#### [TASK GOAL]
Give again, word for word, each line below starting at the one that contains "- **Social Sentiment" and ending at the one that contains "The task is".

#### [RECORDS SHOWN]
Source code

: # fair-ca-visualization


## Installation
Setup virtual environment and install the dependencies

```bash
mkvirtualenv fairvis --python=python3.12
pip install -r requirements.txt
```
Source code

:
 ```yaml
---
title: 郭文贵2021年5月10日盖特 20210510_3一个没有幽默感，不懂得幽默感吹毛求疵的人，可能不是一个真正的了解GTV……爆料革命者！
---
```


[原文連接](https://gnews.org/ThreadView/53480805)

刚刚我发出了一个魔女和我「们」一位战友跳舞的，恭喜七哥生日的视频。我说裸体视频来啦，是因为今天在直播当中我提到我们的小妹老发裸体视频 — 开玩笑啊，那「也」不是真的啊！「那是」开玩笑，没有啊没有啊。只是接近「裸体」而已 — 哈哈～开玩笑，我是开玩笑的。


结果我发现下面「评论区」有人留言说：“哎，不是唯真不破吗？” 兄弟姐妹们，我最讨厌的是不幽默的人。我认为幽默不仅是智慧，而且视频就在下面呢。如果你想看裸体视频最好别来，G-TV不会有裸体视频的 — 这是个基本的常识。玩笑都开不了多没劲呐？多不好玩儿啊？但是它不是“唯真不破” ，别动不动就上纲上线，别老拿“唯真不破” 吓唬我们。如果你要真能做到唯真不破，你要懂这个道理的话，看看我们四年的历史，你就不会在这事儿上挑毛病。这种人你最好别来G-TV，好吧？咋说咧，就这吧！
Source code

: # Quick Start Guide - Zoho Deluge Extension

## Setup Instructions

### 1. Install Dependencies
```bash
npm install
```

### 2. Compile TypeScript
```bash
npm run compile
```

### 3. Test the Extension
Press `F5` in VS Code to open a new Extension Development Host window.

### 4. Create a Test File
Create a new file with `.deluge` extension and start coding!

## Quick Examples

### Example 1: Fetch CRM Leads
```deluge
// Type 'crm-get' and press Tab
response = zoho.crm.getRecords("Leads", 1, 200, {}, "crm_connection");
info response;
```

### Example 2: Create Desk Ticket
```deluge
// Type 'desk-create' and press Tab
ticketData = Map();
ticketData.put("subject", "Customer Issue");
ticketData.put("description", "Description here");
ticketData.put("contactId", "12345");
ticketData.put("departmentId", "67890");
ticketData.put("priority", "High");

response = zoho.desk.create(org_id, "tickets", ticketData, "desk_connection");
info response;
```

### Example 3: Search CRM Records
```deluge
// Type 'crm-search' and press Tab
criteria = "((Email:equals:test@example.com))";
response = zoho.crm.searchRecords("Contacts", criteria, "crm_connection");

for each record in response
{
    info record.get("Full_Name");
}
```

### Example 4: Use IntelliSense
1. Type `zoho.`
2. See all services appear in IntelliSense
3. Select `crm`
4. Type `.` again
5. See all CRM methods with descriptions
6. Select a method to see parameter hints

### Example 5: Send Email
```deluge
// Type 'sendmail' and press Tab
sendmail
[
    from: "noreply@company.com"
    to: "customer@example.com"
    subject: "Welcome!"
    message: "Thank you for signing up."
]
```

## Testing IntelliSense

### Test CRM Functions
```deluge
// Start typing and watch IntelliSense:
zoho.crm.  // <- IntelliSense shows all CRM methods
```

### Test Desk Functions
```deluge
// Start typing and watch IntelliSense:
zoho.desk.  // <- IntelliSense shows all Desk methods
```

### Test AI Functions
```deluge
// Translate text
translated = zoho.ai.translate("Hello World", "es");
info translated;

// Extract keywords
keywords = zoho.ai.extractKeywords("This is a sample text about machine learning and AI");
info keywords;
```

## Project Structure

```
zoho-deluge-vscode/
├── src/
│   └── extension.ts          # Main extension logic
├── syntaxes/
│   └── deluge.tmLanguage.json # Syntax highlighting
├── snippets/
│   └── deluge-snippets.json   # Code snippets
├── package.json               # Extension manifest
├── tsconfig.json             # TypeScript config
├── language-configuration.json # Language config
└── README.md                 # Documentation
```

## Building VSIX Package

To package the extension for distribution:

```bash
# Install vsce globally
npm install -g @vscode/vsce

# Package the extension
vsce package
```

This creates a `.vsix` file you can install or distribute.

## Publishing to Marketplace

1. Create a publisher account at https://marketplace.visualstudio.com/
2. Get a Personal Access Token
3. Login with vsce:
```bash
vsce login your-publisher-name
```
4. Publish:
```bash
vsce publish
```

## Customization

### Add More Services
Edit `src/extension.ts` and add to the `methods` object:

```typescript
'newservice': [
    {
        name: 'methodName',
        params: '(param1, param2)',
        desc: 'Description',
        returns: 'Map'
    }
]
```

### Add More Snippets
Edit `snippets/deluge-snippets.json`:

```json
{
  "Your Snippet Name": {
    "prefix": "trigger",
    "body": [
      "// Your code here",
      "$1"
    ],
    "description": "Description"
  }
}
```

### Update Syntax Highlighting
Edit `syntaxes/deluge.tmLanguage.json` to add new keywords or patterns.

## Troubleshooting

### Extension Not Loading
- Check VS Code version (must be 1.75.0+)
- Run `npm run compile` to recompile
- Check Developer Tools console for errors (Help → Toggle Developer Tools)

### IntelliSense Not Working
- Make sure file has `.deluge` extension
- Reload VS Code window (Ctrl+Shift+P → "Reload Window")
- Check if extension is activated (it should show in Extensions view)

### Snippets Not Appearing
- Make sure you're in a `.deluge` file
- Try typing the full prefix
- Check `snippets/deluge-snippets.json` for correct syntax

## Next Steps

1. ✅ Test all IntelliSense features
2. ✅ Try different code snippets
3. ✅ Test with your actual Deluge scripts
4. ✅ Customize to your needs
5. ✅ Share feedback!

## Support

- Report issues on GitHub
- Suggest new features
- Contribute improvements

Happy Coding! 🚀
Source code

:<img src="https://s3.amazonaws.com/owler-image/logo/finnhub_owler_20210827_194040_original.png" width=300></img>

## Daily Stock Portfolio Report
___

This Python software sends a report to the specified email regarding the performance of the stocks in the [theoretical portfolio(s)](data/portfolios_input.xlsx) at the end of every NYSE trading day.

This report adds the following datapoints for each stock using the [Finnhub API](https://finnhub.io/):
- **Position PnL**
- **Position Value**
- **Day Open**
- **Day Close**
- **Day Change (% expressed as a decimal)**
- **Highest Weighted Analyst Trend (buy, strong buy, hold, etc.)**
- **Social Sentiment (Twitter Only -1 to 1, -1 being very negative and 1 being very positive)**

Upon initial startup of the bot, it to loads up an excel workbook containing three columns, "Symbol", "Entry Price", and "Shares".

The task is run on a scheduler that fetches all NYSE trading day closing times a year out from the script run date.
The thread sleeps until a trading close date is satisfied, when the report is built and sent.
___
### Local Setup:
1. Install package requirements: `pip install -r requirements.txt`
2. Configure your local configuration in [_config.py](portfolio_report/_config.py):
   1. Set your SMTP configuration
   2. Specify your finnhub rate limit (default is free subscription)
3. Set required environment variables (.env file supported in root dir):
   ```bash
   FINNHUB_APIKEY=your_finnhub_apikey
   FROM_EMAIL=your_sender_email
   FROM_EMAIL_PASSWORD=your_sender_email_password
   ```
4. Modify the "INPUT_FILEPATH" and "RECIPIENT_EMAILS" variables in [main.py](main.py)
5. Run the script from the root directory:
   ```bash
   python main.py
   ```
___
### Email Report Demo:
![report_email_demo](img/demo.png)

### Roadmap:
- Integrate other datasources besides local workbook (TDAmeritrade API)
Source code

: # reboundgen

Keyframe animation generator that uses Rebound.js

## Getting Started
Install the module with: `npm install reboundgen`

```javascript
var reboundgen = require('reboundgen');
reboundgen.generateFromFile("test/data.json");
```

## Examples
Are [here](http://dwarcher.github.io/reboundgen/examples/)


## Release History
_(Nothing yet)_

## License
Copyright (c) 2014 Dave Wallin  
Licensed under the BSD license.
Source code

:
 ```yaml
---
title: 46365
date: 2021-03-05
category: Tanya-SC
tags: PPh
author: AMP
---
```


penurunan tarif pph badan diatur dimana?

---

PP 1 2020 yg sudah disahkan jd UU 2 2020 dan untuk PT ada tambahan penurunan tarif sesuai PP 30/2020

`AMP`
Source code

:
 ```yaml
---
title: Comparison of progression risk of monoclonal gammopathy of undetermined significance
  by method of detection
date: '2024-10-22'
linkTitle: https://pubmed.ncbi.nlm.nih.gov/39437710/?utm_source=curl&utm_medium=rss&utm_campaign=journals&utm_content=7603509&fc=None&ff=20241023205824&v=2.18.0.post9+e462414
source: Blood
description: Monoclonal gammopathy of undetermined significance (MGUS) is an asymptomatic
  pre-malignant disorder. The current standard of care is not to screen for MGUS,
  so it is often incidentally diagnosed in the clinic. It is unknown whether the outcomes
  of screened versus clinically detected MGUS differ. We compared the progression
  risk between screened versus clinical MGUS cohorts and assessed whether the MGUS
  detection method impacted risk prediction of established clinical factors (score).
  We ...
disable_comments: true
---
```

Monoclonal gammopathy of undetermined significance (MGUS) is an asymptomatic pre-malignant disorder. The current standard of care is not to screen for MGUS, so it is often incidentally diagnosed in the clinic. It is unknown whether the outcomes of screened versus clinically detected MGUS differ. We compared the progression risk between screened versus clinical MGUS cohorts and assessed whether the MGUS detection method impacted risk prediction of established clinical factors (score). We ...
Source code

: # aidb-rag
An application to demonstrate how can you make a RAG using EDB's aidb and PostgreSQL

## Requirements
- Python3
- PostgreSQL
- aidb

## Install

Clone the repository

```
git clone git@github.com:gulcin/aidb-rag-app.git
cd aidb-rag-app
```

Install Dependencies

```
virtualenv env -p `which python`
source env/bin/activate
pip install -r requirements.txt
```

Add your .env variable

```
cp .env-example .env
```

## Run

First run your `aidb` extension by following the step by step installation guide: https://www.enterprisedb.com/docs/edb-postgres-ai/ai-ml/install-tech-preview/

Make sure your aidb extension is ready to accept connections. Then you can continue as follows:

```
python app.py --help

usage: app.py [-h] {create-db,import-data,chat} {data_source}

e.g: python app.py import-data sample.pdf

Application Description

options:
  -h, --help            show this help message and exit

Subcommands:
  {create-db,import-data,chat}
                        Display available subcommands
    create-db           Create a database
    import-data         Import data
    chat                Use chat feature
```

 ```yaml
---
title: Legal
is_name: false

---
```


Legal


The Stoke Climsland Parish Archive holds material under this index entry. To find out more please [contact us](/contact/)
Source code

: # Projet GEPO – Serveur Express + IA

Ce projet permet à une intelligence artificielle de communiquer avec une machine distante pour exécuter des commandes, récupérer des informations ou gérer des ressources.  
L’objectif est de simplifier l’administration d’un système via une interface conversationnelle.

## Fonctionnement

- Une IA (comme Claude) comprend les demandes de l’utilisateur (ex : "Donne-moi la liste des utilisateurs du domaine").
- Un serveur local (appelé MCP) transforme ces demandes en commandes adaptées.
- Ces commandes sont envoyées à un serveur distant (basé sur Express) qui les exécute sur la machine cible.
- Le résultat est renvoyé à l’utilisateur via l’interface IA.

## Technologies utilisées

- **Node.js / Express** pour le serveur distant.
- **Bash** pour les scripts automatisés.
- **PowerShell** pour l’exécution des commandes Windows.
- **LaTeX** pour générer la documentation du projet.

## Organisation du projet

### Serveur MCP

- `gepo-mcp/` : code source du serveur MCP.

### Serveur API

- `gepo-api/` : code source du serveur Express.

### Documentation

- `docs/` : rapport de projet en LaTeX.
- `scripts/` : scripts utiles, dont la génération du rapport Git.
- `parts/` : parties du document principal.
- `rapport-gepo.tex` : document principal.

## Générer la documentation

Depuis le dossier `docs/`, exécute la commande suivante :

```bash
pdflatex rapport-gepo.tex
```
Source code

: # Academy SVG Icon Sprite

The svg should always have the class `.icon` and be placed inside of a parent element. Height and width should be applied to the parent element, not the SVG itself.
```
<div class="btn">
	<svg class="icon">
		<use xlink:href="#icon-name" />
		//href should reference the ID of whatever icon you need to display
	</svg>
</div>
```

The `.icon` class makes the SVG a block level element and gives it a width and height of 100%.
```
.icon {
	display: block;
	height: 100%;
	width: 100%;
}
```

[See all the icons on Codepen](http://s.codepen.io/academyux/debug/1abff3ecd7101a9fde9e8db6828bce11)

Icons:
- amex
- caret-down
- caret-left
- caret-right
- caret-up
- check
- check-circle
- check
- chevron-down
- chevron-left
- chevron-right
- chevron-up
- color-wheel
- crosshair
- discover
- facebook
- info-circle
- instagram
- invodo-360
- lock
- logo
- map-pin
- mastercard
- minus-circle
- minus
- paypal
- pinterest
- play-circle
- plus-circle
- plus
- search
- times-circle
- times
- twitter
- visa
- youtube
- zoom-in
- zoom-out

#### [ANSWER TO THIS EXERCISE]
- **Social Sentiment (Twitter Only -1 to 1, -1 being very negative and 1 being very positive)**

Upon initial startup of the bot, it to loads up an excel workbook containing three columns, "Symbol", "Entry Price", and "Shares".

The task is run on a scheduler that fetches all NYSE trading day closing times a year out from the script run date.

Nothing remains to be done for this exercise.